# driving on sand



## stonemason (Aug 4, 2006)

what do i need to know about driving on sand?


----------



## BubbaBlue (May 11, 2004)

First, search this site for the info. Lots on here.

Without thinking about it much...
Air down
Take good recovery equipment
Take food/water/oil/coolant/etc, ain't no stores out there
Drive in the ruts when possible
Don't brake hard, roll to a stop
Don't park below the high water mark
Don't forget your common sense.
.


----------



## ffemtreed (Mar 29, 2007)

AIR down and don't drive like a moron! 

No sharp turns or sudden stops or starts.
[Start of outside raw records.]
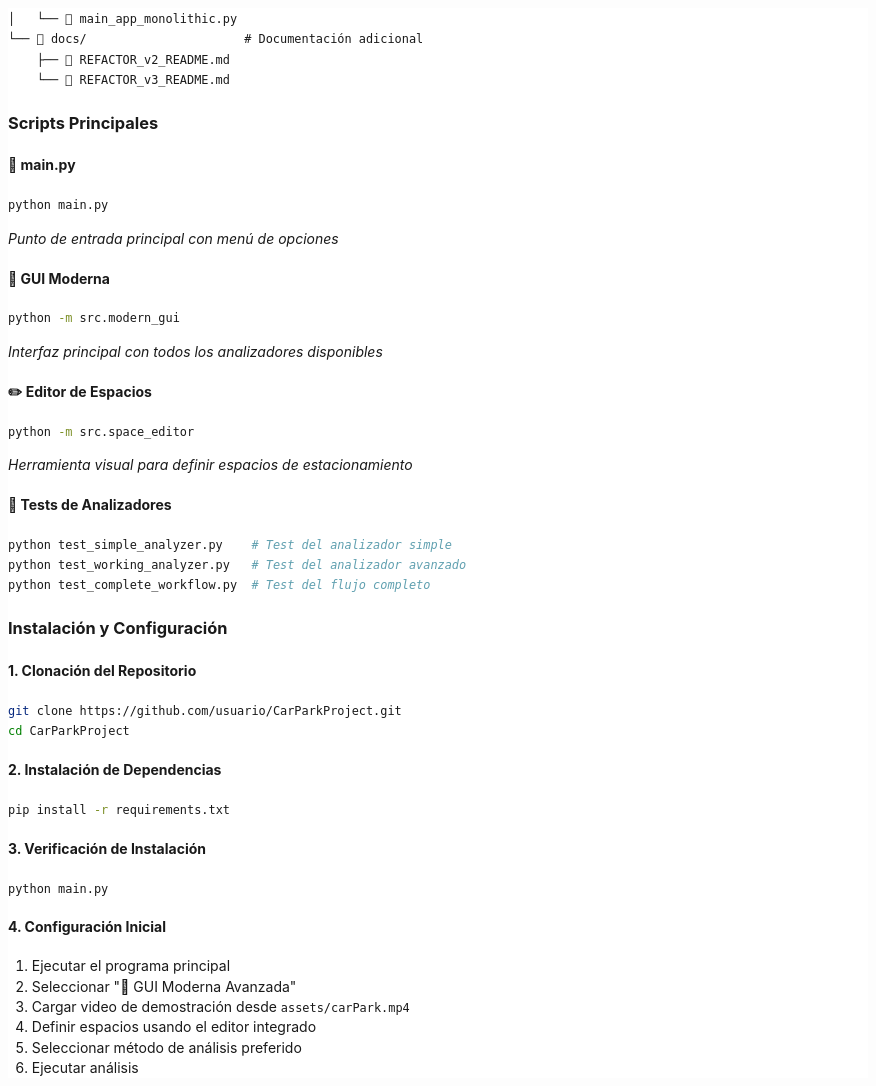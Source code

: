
 ```
│   └── 📄 main_app_monolithic.py
└── 📁 docs/                      # Documentación adicional
    ├── 📄 REFACTOR_v2_README.md
    └── 📄 REFACTOR_v3_README.md
```

### Scripts Principales

#### **🚀 main.py**
```bash
python main.py
```
*Punto de entrada principal con menú de opciones*

#### **🎨 GUI Moderna**
```bash
python -m src.modern_gui
```
*Interfaz principal con todos los analizadores disponibles*

#### **✏️ Editor de Espacios**
```bash
python -m src.space_editor
```
*Herramienta visual para definir espacios de estacionamiento*

#### **🧪 Tests de Analizadores**
```bash
python test_simple_analyzer.py    # Test del analizador simple
python test_working_analyzer.py   # Test del analizador avanzado
python test_complete_workflow.py  # Test del flujo completo
```

### Instalación y Configuración

#### **1. Clonación del Repositorio**
```bash
git clone https://github.com/usuario/CarParkProject.git
cd CarParkProject
```

#### **2. Instalación de Dependencias**
```bash
pip install -r requirements.txt
```

#### **3. Verificación de Instalación**
```bash
python main.py
```

#### **4. Configuración Inicial**
1. Ejecutar el programa principal
2. Seleccionar "🎨 GUI Moderna Avanzada"
3. Cargar video de demostración desde `assets/carPark.mp4`
4. Definir espacios usando el editor integrado
5. Seleccionar método de análisis preferido
6. Ejecutar análisis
Try and stay in tracks that aren't too deep for your vehicle. 

Make sure you have all the saftey equipment with you.


----------



## stonemason (Aug 4, 2006)

roger that!


----------



## fishinmama (Oct 14, 2006)

you don't say what you are driving but the biggest thing is to air down...usually to 20psi-that way you can go lower if you have to-stay in the ruts...follow the others, basically...& the other info you already got &...lots of info here if you run a search...pack a shovel just in case.


----------



## Dyhard (Oct 24, 2002)

Oh yes and never spin you wheels.


----------



## RedskinFan228 (Jun 28, 2004)

Never get over confident. Just because you get on some hard sand (usually down by the waters edge) Do not take it out of four wheel drive, that hard sand can disappear quick and bury you up to your frame. (been there done that) Was having a blast at the water line Early February of 1984 and took it out of four wheel drive and well next thing I know the sand gave way to something similiar to quick sand. $75 bucks and a mile long walk in the cold later I was pulled out by a monster ford F350 LOL learned a expensive lesson that night. 

Oh yea always bring a fishing rod with you no telling what may be out there. That same night as I was walking away from the point the big blues blitzed the beach, they chased thousands of small fish (bunker maybe?) onto the beach as I watched. Several big blues even beached themselves. There I was, 20 yrs old, new truck buried, tide comming in, freezing my ass off, and the blues blitzing and I had no fishing rod with me. I was just down there testing my new 4x4 out LOL 

Never ever go on the beach with out safety gear and a fishing rod LMAO

Ken


----------



## hic-lock (Jun 27, 2001)

Hey Ken, That's something I haven't thought about much in these replies. 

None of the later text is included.